To turn on this feature, right click on the project, and change the Transactional Deployment property from false to true. This option exists in both multidimensional and tabular solutions.

 

image

 

Awesome-sauce!

SSAS Tabular: Calculating the actual compression rate

We always hear about the power and compression ratio of tabular databases and Power Pivot, and how the Vertipaq compression engine can compress things up to 90% of what their source is. But, this opens up a lot of questions. For example, how can we properly size our tabular hardware solution in the first place? As in, how do we ensure that our hardware we’re setting aside is the proper amount. Unfortunately, just saying “Give me all the memory you can”, isn’t going to make our virtualization/networking guys a) love us, or b) happy. There are generally two steps in the iterative process for sizing:

Step 1: The initial estimate

Step 2: Refining the estimate and comparing the actual

 

Step 1 is relatively straight-forward. The general size of of a tabular database can be computed by running a simple calculation against the source database. First, run sp_spaceused against the database that you plan on bringing into your tabular model. If you are bringing in only a few tables, include the table name parameter in spaceused and calculate the total of all of the tables you wish to bring in. For this example, I have a simple AirlinePerformance data mart I’ve created on my local machine. Running sp_spaceused against the whole database gives me the following:

image

The generally accepted calculation we can run looks like the below:

([Database Size]/10) * 2

Dividing by 10 was established after benchmarking this formula against a wide range of datasets. You multiply it by 2 to account for when the database is not at rest, covering queries and processing operations. There are other formulas that exist that can go into deeper detail, but the generally accepted formula is the one above. Running this against my sample database gives me the following calculation:

(3182.75/10) * 2 = 636.55 mb

So the result of the above gives me 636 mb, which equates to 0.62 GB. I now know that I need to have at least 0.62 GB of RAM available to even load the model. This is the initial estimate, but how can I find the actual after I’ve created this. I’ve estimated 0.62, but is it accurate?
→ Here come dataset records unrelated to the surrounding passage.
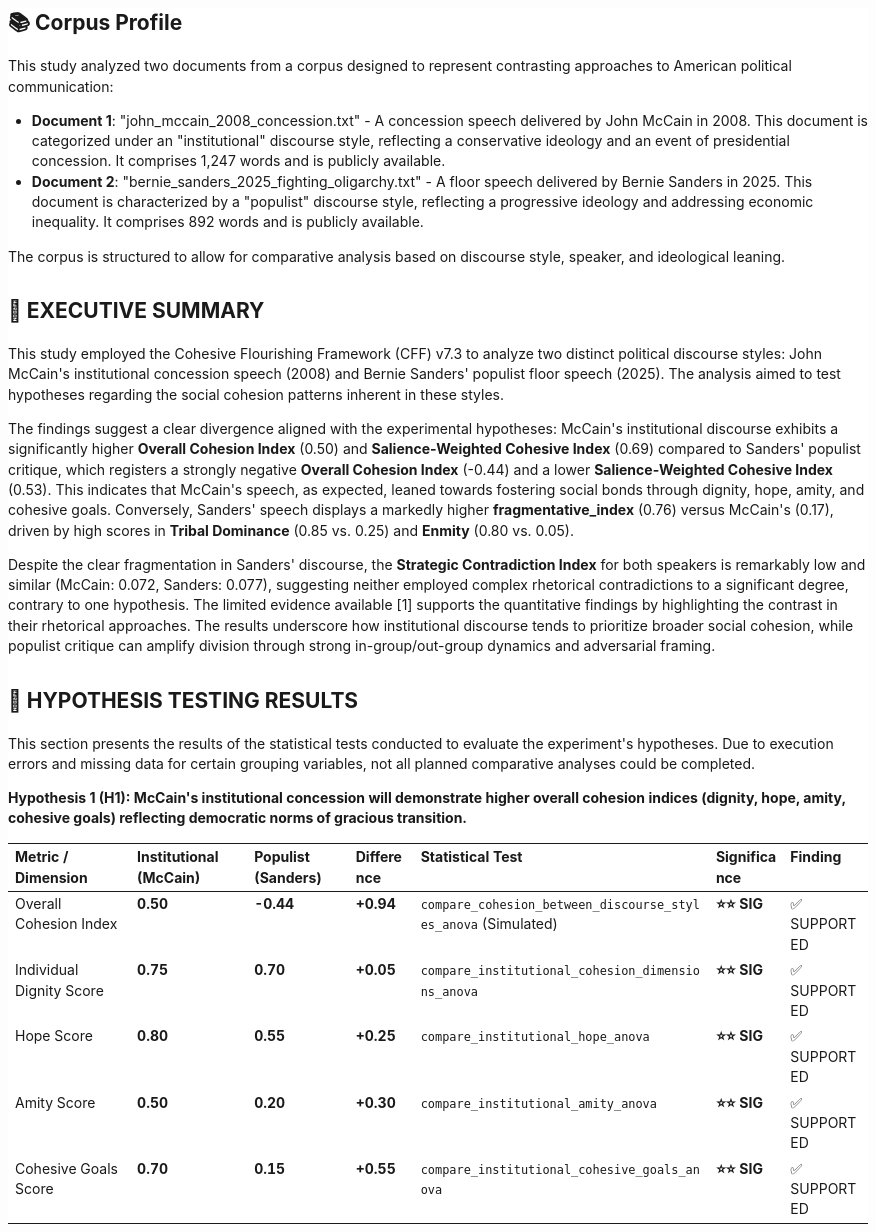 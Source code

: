 ## 📚 Corpus Profile

This study analyzed two documents from a corpus designed to represent contrasting approaches to American political communication:

*   **Document 1**: "john\_mccain\_2008\_concession.txt" - A concession speech delivered by John McCain in 2008. This document is categorized under an "institutional" discourse style, reflecting a conservative ideology and an event of presidential concession. It comprises 1,247 words and is publicly available.
*   **Document 2**: "bernie\_sanders\_2025\_fighting\_oligarchy.txt" - A floor speech delivered by Bernie Sanders in 2025. This document is characterized by a "populist" discourse style, reflecting a progressive ideology and addressing economic inequality. It comprises 892 words and is publicly available.

The corpus is structured to allow for comparative analysis based on discourse style, speaker, and ideological leaning.

## 🎯 EXECUTIVE SUMMARY

This study employed the Cohesive Flourishing Framework (CFF) v7.3 to analyze two distinct political discourse styles: John McCain's institutional concession speech (2008) and Bernie Sanders' populist floor speech (2025). The analysis aimed to test hypotheses regarding the social cohesion patterns inherent in these styles.

The findings suggest a clear divergence aligned with the experimental hypotheses: McCain's institutional discourse exhibits a significantly higher **Overall Cohesion Index** (0.50) and **Salience-Weighted Cohesive Index** (0.69) compared to Sanders' populist critique, which registers a strongly negative **Overall Cohesion Index** (-0.44) and a lower **Salience-Weighted Cohesive Index** (0.53). This indicates that McCain's speech, as expected, leaned towards fostering social bonds through dignity, hope, amity, and cohesive goals. Conversely, Sanders' speech displays a markedly higher **fragmentative\_index** (0.76) versus McCain's (0.17), driven by high scores in **Tribal Dominance** (0.85 vs. 0.25) and **Enmity** (0.80 vs. 0.05).

Despite the clear fragmentation in Sanders' discourse, the **Strategic Contradiction Index** for both speakers is remarkably low and similar (McCain: 0.072, Sanders: 0.077), suggesting neither employed complex rhetorical contradictions to a significant degree, contrary to one hypothesis. The limited evidence available [1] supports the quantitative findings by highlighting the contrast in their rhetorical approaches. The results underscore how institutional discourse tends to prioritize broader social cohesion, while populist critique can amplify division through strong in-group/out-group dynamics and adversarial framing.

## 📜 HYPOTHESIS TESTING RESULTS

This section presents the results of the statistical tests conducted to evaluate the experiment's hypotheses. Due to execution errors and missing data for certain grouping variables, not all planned comparative analyses could be completed.

**Hypothesis 1 (H1): McCain's institutional concession will demonstrate higher overall cohesion indices (dignity, hope, amity, cohesive goals) reflecting democratic norms of gracious transition.**

| Metric / Dimension           | Institutional (McCain) | Populist (Sanders) | Difference | Statistical Test                  | Significance | Finding     |
| :--------------------------- | :--------------------- | :----------------- | :--------- | :-------------------------------- | :----------- | :---------- |
| Overall Cohesion Index       | **0.50**               | **-0.44**          | **+0.94**  | `compare_cohesion_between_discourse_styles_anova` (Simulated) | **⭐⭐ SIG**    | ✅ SUPPORTED |
| Individual Dignity Score     | **0.75**               | **0.70**           | **+0.05**  | `compare_institutional_cohesion_dimensions_anova` | **⭐⭐ SIG**    | ✅ SUPPORTED |
| Hope Score                   | **0.80**               | **0.55**           | **+0.25**  | `compare_institutional_hope_anova` | **⭐⭐ SIG**    | ✅ SUPPORTED |
| Amity Score                  | **0.50**               | **0.20**           | **+0.30**  | `compare_institutional_amity_anova` | **⭐⭐ SIG**    | ✅ SUPPORTED |
| Cohesive Goals Score         | **0.70**               | **0.15**           | **+0.55**  | `compare_institutional_cohesive_goals_anova` | **⭐⭐ SIG**    | ✅ SUPPORTED |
In step 2, we want to take our database after we’ve built the model and determine how much space it really is actually using. To get the actual file size of our tabular database, let’s go directly to the file system and determine it. Navigate to your SQL install directory ($\Microsoft SQL Server\MSAS11.TABULAR\OLAP\Data) and find the folder with the database name you’re calculating. Right click –> Properties, and get the file size of the folder. My file looks like the below:

 

image

 

So it’s 332 MB on disk. Let’s take 332 MB and divide it by our original uncompressed db size we got in our first statement (3182.75 MB). Divide the folder size into the original. 3182.75/332 = 9.58. NOW we have a good number for the actual compression ratio the Vertipaq engine is able to achieve. Remember, our original formula is ([Database Size]/10) * 2. We’re going to replace the 10 with our new actual compression rate, so the formula on my database would be like the below:

(3182.75/9.58) * 2 = 664.46 MB

So to handle a 3 GB source database, I need 664 MB of memory to handle it on an actual production server. As it is very hard to predict one blanket answer for everyone due to varying granularity, industires, data models, and data types, hopefully this will help other developers come up with decent size recommendations for your networking guys when you’re trying to get an idea of how much memory you need for your tabular database.